- Multiple UBXN family members inhibit retrovirus and lentivirus production and canonical NFκΒ signaling by stabilizing IκBα.
Multiple UBXN family members inhibit retrovirus and lentivirus production and canonical NFκΒ signaling by stabilizing IκBα.
UBXN proteins likely participate in the global regulation of protein turnover, and we have shown that UBXN1 interferes with RIG-I-like receptor (RLR) signaling by interacting with MAVS and impeding its downstream effector functions.
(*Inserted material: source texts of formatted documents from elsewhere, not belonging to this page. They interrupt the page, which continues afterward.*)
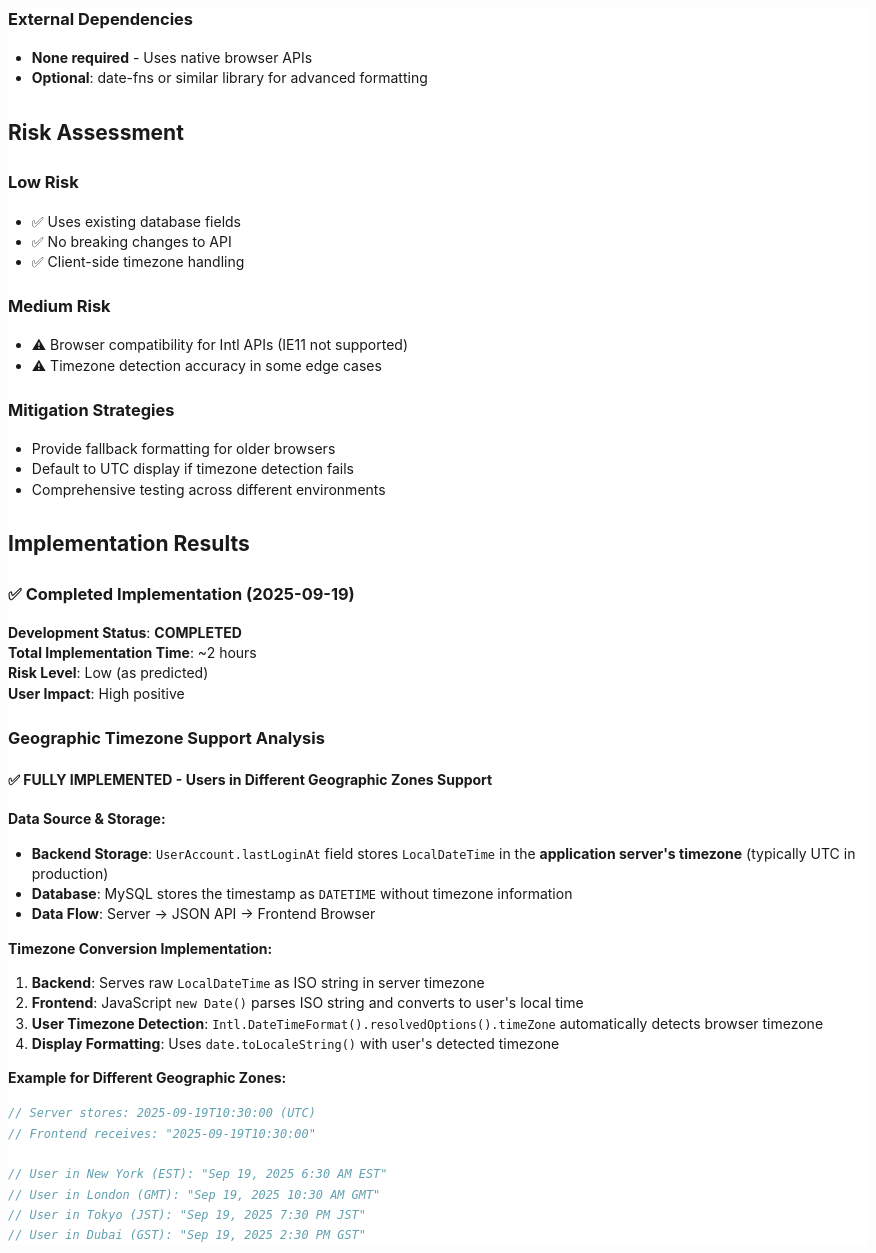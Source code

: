 ### External Dependencies
- **None required** - Uses native browser APIs
- **Optional**: date-fns or similar library for advanced formatting

## Risk Assessment

### Low Risk
- ✅ Uses existing database fields
- ✅ No breaking changes to API
- ✅ Client-side timezone handling

### Medium Risk
- ⚠️ Browser compatibility for Intl APIs (IE11 not supported)
- ⚠️ Timezone detection accuracy in some edge cases

### Mitigation Strategies
- Provide fallback formatting for older browsers
- Default to UTC display if timezone detection fails
- Comprehensive testing across different environments

## Implementation Results

### ✅ Completed Implementation (2025-09-19)

**Development Status**: **COMPLETED**  
**Total Implementation Time**: ~2 hours  
**Risk Level**: Low (as predicted)  
**User Impact**: High positive  

### Geographic Timezone Support Analysis

#### ✅ **FULLY IMPLEMENTED** - Users in Different Geographic Zones Support

**Data Source & Storage:**
- **Backend Storage**: `UserAccount.lastLoginAt` field stores `LocalDateTime` in the **application server's timezone** (typically UTC in production)
- **Database**: MySQL stores the timestamp as `DATETIME` without timezone information
- **Data Flow**: Server → JSON API → Frontend Browser

**Timezone Conversion Implementation:**
1. **Backend**: Serves raw `LocalDateTime` as ISO string in server timezone
2. **Frontend**: JavaScript `new Date()` parses ISO string and converts to user's local time
3. **User Timezone Detection**: `Intl.DateTimeFormat().resolvedOptions().timeZone` automatically detects browser timezone
4. **Display Formatting**: Uses `date.toLocaleString()` with user's detected timezone

**Example for Different Geographic Zones:**

```javascript
// Server stores: 2025-09-19T10:30:00 (UTC)
// Frontend receives: "2025-09-19T10:30:00"

// User in New York (EST): "Sep 19, 2025 6:30 AM EST"
// User in London (GMT): "Sep 19, 2025 10:30 AM GMT" 
// User in Tokyo (JST): "Sep 19, 2025 7:30 PM JST"
// User in Dubai (GST): "Sep 19, 2025 2:30 PM GST"
```
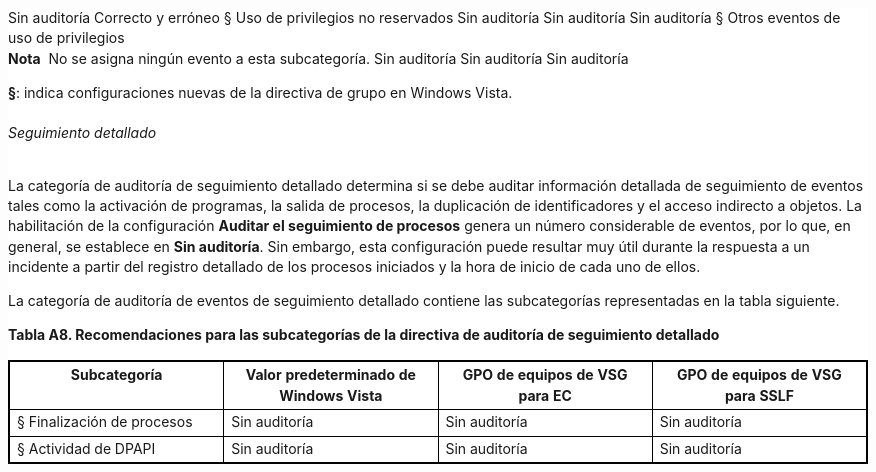<td style="border:1px solid black;">Sin auditoría</td>
<td style="border:1px solid black;">Correcto y erróneo</td>
</tr>
<tr class="even">
<td style="border:1px solid black;">§ Uso de privilegios no reservados</td>
<td style="border:1px solid black;">Sin auditoría</td>
<td style="border:1px solid black;">Sin auditoría</td>
<td style="border:1px solid black;">Sin auditoría</td>
</tr>
<tr class="odd">
<td style="border:1px solid black;">§ Otros eventos de uso de privilegios<br />
<strong>Nota</strong>  No se asigna ningún evento a esta subcategoría.</td>
<td style="border:1px solid black;">Sin auditoría</td>
<td style="border:1px solid black;">Sin auditoría</td>
<td style="border:1px solid black;">Sin auditoría</td>
</tr>
</tbody>
</table>
  
**§**: indica configuraciones nuevas de la directiva de grupo en Windows Vista.
  
###### Seguimiento detallado
  
La categoría de auditoría de seguimiento detallado determina si se debe auditar información detallada de seguimiento de eventos tales como la activación de programas, la salida de procesos, la duplicación de identificadores y el acceso indirecto a objetos. La habilitación de la configuración **Auditar el seguimiento de procesos** genera un número considerable de eventos, por lo que, en general, se establece en **Sin auditoría**. Sin embargo, esta configuración puede resultar muy útil durante la respuesta a un incidente a partir del registro detallado de los procesos iniciados y la hora de inicio de cada uno de ellos.
  
La categoría de auditoría de eventos de seguimiento detallado contiene las subcategorías representadas en la tabla siguiente.
  
**Tabla A8. Recomendaciones para las subcategorías de la directiva de auditoría de seguimiento detallado**

 
<p> </p>
<table style="border:1px solid black;">
<colgroup>
<col width="25%" />
<col width="25%" />
<col width="25%" />
<col width="25%" />
</colgroup>
<thead>
<tr class="header">
<th style="border:1px solid black;" >Subcategoría</th>
<th style="border:1px solid black;" >Valor predeterminado de Windows Vista</th>
<th style="border:1px solid black;" >GPO de equipos de VSG para EC</th>
<th style="border:1px solid black;" >GPO de equipos de VSG para SSLF</th>
</tr>
</thead>
<tbody>
<tr class="odd">
<td style="border:1px solid black;">§ Finalización de procesos</td>
<td style="border:1px solid black;">Sin auditoría</td>
<td style="border:1px solid black;">Sin auditoría</td>
<td style="border:1px solid black;">Sin auditoría</td>
</tr>
<tr class="even">
<td style="border:1px solid black;">§ Actividad de DPAPI</td>
<td style="border:1px solid black;">Sin auditoría</td>
<td style="border:1px solid black;">Sin auditoría</td>
<td style="border:1px solid black;">Sin auditoría</td>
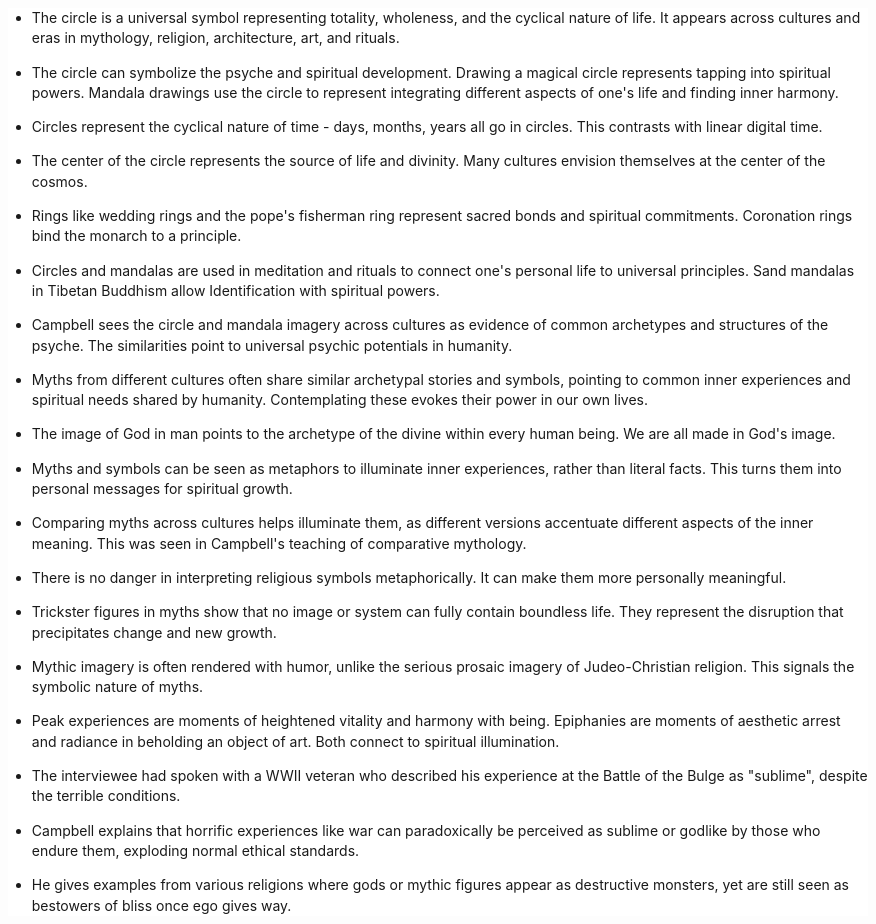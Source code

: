  

- The circle is a universal symbol representing totality, wholeness, and the cyclical nature of life. It appears across cultures and eras in mythology, religion, architecture, art, and rituals.

- The circle can symbolize the psyche and spiritual development. Drawing a magical circle represents tapping into spiritual powers. Mandala drawings use the circle to represent integrating different aspects of one's life and finding inner harmony. 

- Circles represent the cyclical nature of time - days, months, years all go in circles. This contrasts with linear digital time. 

- The center of the circle represents the source of life and divinity. Many cultures envision themselves at the center of the cosmos.

- Rings like wedding rings and the pope's fisherman ring represent sacred bonds and spiritual commitments. Coronation rings bind the monarch to a principle.

- Circles and mandalas are used in meditation and rituals to connect one's personal life to universal principles. Sand mandalas in Tibetan Buddhism allow Identification with spiritual powers.

- Campbell sees the circle and mandala imagery across cultures as evidence of common archetypes and structures of the psyche. The similarities point to universal psychic potentials in humanity.

 

- Myths from different cultures often share similar archetypal stories and symbols, pointing to common inner experiences and spiritual needs shared by humanity. Contemplating these evokes their power in our own lives. 

- The image of God in man points to the archetype of the divine within every human being. We are all made in God's image.

- Myths and symbols can be seen as metaphors to illuminate inner experiences, rather than literal facts. This turns them into personal messages for spiritual growth.

- Comparing myths across cultures helps illuminate them, as different versions accentuate different aspects of the inner meaning. This was seen in Campbell's teaching of comparative mythology.

- There is no danger in interpreting religious symbols metaphorically. It can make them more personally meaningful. 

- Trickster figures in myths show that no image or system can fully contain boundless life. They represent the disruption that precipitates change and new growth.

- Mythic imagery is often rendered with humor, unlike the serious prosaic imagery of Judeo-Christian religion. This signals the symbolic nature of myths.

- Peak experiences are moments of heightened vitality and harmony with being. Epiphanies are moments of aesthetic arrest and radiance in beholding an object of art. Both connect to spiritual illumination.

 

- The interviewee had spoken with a WWII veteran who described his experience at the Battle of the Bulge as "sublime", despite the terrible conditions. 

- Campbell explains that horrific experiences like war can paradoxically be perceived as sublime or godlike by those who endure them, exploding normal ethical standards. 

- He gives examples from various religions where gods or mythic figures appear as destructive monsters, yet are still seen as bestowers of bliss once ego gives way. 
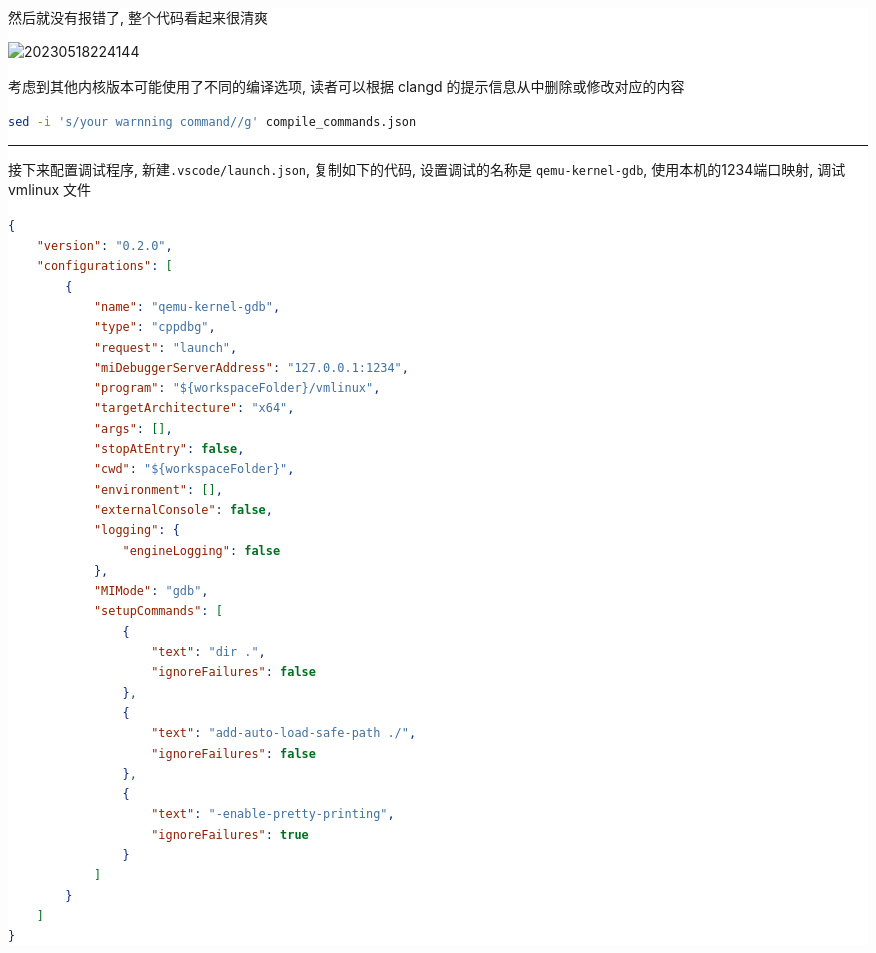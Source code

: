 然后就没有报错了, 整个代码看起来很清爽

![20230518224144](https://raw.githubusercontent.com/learner-lu/picbed/master/20230518224144.png)

考虑到其他内核版本可能使用了不同的编译选项, 读者可以根据 clangd 的提示信息从中删除或修改对应的内容

```bash
sed -i 's/your warnning command//g' compile_commands.json
```

---

接下来配置调试程序, 新建`.vscode/launch.json`, 复制如下的代码, 设置调试的名称是 `qemu-kernel-gdb`, 使用本机的1234端口映射, 调试 vmlinux 文件

```json
{
    "version": "0.2.0",
    "configurations": [
        {
            "name": "qemu-kernel-gdb",
            "type": "cppdbg",
            "request": "launch",
            "miDebuggerServerAddress": "127.0.0.1:1234",
            "program": "${workspaceFolder}/vmlinux",
            "targetArchitecture": "x64",
            "args": [],
            "stopAtEntry": false,
            "cwd": "${workspaceFolder}",
            "environment": [],
            "externalConsole": false,
            "logging": {
                "engineLogging": false
            },
            "MIMode": "gdb",
            "setupCommands": [
                {
                    "text": "dir .",
                    "ignoreFailures": false
                },
                {
                    "text": "add-auto-load-safe-path ./",
                    "ignoreFailures": false
                },
                {
                    "text": "-enable-pretty-printing",
                    "ignoreFailures": true
                }
            ]
        }
    ]
}
```
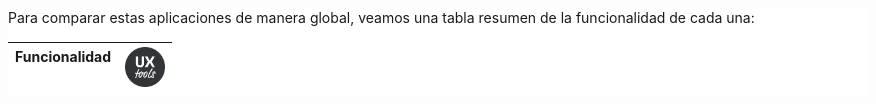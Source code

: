 Para comparar estas aplicaciones de manera global, veamos una tabla resumen de la funcionalidad de cada una:

<table>
<thead>
  <tr>
    <th>Funcionalidad</th>
    <th><img src="/img/logo-uxtool.svg" width="40px;"/></th>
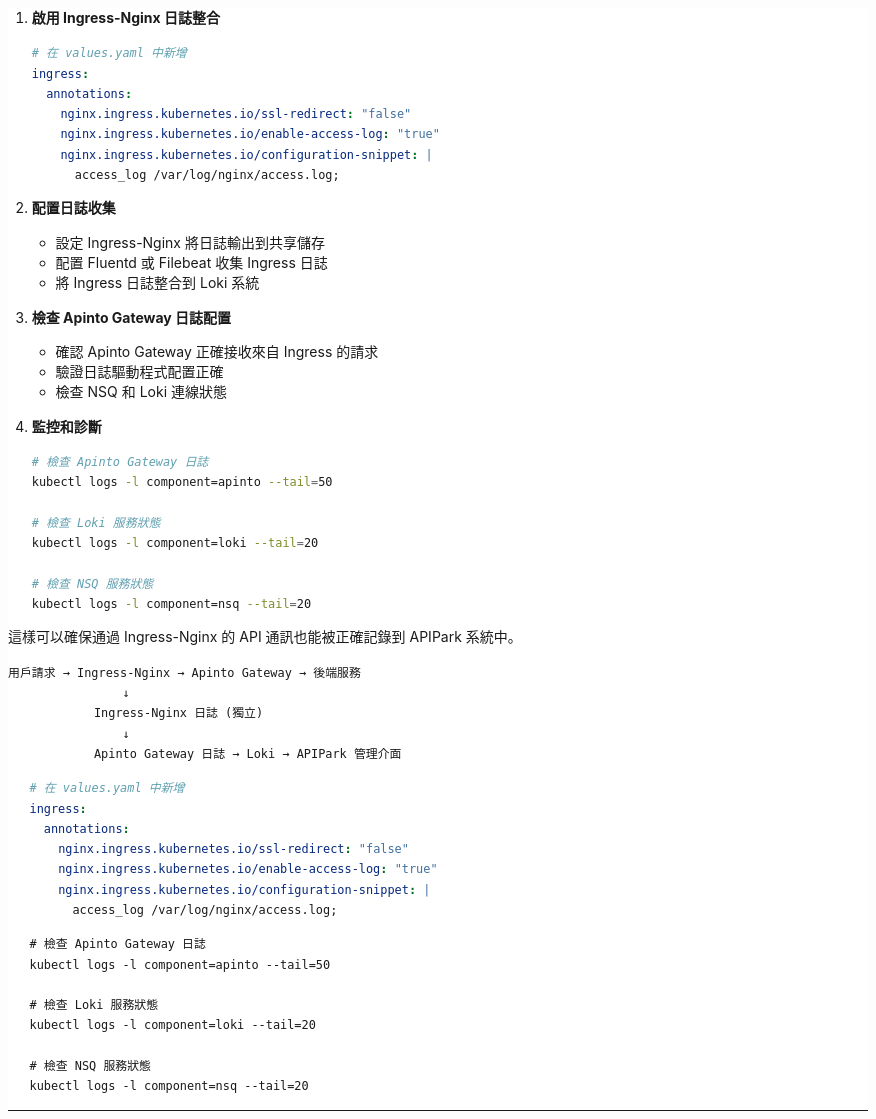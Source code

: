 1. **啟用 Ingress-Nginx 日誌整合**
   ```yaml
   # 在 values.yaml 中新增
   ingress:
     annotations:
       nginx.ingress.kubernetes.io/ssl-redirect: "false"
       nginx.ingress.kubernetes.io/enable-access-log: "true"
       nginx.ingress.kubernetes.io/configuration-snippet: |
         access_log /var/log/nginx/access.log;
   ```

2. **配置日誌收集**
   - 設定 Ingress-Nginx 將日誌輸出到共享儲存
   - 配置 Fluentd 或 Filebeat 收集 Ingress 日誌
   - 將 Ingress 日誌整合到 Loki 系統

3. **檢查 Apinto Gateway 日誌配置**
   - 確認 Apinto Gateway 正確接收來自 Ingress 的請求
   - 驗證日誌驅動程式配置正確
   - 檢查 NSQ 和 Loki 連線狀態

4. **監控和診斷**
   ```bash
   # 檢查 Apinto Gateway 日誌
   kubectl logs -l component=apinto --tail=50
   
   # 檢查 Loki 服務狀態
   kubectl logs -l component=loki --tail=20
   
   # 檢查 NSQ 服務狀態
   kubectl logs -l component=nsq --tail=20
   ```

這樣可以確保通過 Ingress-Nginx 的 API 通訊也能被正確記錄到 APIPark 系統中。

```plaintext
用戶請求 → Ingress-Nginx → Apinto Gateway → 後端服務
                ↓
            Ingress-Nginx 日誌 (獨立)
                ↓
            Apinto Gateway 日誌 → Loki → APIPark 管理介面
```

```yaml
   # 在 values.yaml 中新增
   ingress:
     annotations:
       nginx.ingress.kubernetes.io/ssl-redirect: "false"
       nginx.ingress.kubernetes.io/enable-access-log: "true"
       nginx.ingress.kubernetes.io/configuration-snippet: |
         access_log /var/log/nginx/access.log;
```

```shellscript
   # 檢查 Apinto Gateway 日誌
   kubectl logs -l component=apinto --tail=50
   
   # 檢查 Loki 服務狀態
   kubectl logs -l component=loki --tail=20
   
   # 檢查 NSQ 服務狀態
   kubectl logs -l component=nsq --tail=20
```

---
Here we demonstrate that over-expression of multiple UBXN family members decreased lentivirus and retrovirus production by several orders-of-magnitude in single cycle assays, at the level of long terminal repeat-driven transcription, and three family members, UBXN1, N9, and N11 blocked the canonical NFκB pathway by binding to Cullin1 (Cul1), inhibiting IκBα degradation. Multiple regions of UBXN1, including its UBA domain, were critical for its activity. Elimination of UBXN1 resulted in early murine embryonic lethality. shRNA-mediated knockdown of UBXN1 enhanced human immunodeficiency virus type 1 (HIV) production up to 10-fold in single cycle assays. In primary human fibroblasts, knockdown of UBXN1 caused prolonged degradation of IκBα and enhanced NFκB signaling, which was also observed after CRISPR-mediated knockout of UBXN1 in mouse embryo fibroblasts. Knockout of UBXN1 significantly up- and down-regulated hundreds of genes, notably those of several cell adhesion and immune signaling pathways. Reduction in UBXN1 gene expression in Jurkat T cells latently infected with HIV resulted in enhanced HIV gene expression, consistent with the role of UBXN1 in modulating the NFκB pathway. Based upon co-immunoprecipitation studies with host factors known to bind Cul1, models are presented as to how UBXN1 could be inhibiting Cul1 activity. The ability of UBXN1 and other family members to negatively regulate the NFκB pathway may be important for dampening the host immune response in disease processes and also re-activating quiescent HIV from latent viral reservoirs in chronically infected individuals.